▶ _Data records_:
--- START ---

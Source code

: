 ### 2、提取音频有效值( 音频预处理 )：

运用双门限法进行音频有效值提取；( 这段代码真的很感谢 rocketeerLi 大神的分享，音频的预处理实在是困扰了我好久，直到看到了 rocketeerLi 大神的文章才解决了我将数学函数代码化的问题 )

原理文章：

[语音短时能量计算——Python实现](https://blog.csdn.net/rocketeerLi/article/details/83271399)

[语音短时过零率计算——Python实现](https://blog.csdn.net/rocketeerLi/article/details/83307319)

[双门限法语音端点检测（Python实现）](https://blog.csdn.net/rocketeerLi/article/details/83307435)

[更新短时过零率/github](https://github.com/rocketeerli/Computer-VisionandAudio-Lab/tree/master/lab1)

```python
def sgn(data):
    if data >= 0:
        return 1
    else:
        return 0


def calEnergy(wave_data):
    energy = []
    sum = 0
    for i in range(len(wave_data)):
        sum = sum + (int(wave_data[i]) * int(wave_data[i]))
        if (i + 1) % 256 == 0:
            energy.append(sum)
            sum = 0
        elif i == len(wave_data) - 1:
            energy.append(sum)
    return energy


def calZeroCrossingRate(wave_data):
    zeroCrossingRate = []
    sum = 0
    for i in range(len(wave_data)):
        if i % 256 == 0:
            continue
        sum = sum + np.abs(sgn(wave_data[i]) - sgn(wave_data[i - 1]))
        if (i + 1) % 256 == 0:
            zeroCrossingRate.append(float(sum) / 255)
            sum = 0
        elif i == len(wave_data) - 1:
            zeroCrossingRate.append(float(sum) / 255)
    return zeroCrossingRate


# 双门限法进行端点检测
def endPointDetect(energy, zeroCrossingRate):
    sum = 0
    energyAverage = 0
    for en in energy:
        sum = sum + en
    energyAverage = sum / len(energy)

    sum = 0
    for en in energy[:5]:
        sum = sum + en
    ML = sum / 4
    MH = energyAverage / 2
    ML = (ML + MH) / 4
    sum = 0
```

--- END ---

▶ _The problem_:
Every entry should be duplicated exactly as written.

▶ _The answer_:
Source code

: ### 2、提取音频有效值( 音频预处理 )：

运用双门限法进行音频有效值提取；( 这段代码真的很感谢 rocketeerLi 大神的分享，音频的预处理实在是困扰了我好久，直到看到了 rocketeerLi 大神的文章才解决了我将数学函数代码化的问题 )

原理文章：

[语音短时能量计算——Python实现](https://blog.csdn.net/rocketeerLi/article/details/83271399)

[语音短时过零率计算——Python实现](https://blog.csdn.net/rocketeerLi/article/details/83307319)

[双门限法语音端点检测（Python实现）](https://blog.csdn.net/rocketeerLi/article/details/83307435)

[更新短时过零率/github](https://github.com/rocketeerli/Computer-VisionandAudio-Lab/tree/master/lab1)

```python
def sgn(data):
    if data >= 0:
        return 1
    else:
        return 0


def calEnergy(wave_data):
    energy = []
    sum = 0
    for i in range(len(wave_data)):
        sum = sum + (int(wave_data[i]) * int(wave_data[i]))
        if (i + 1) % 256 == 0:
            energy.append(sum)
            sum = 0
        elif i == len(wave_data) - 1:
            energy.append(sum)
    return energy


def calZeroCrossingRate(wave_data):
    zeroCrossingRate = []
    sum = 0
    for i in range(len(wave_data)):
        if i % 256 == 0:
            continue
        sum = sum + np.abs(sgn(wave_data[i]) - sgn(wave_data[i - 1]))
        if (i + 1) % 256 == 0:
            zeroCrossingRate.append(float(sum) / 255)
            sum = 0
        elif i == len(wave_data) - 1:
            zeroCrossingRate.append(float(sum) / 255)
    return zeroCrossingRate


# 双门限法进行端点检测
def endPointDetect(energy, zeroCrossingRate):
    sum = 0
    energyAverage = 0
    for en in energy:
        sum = sum + en
    energyAverage = sum / len(energy)

    sum = 0
    for en in energy[:5]:
        sum = sum + en
    ML = sum / 4
    MH = energyAverage / 2
    ML = (ML + MH) / 4
    sum = 0
```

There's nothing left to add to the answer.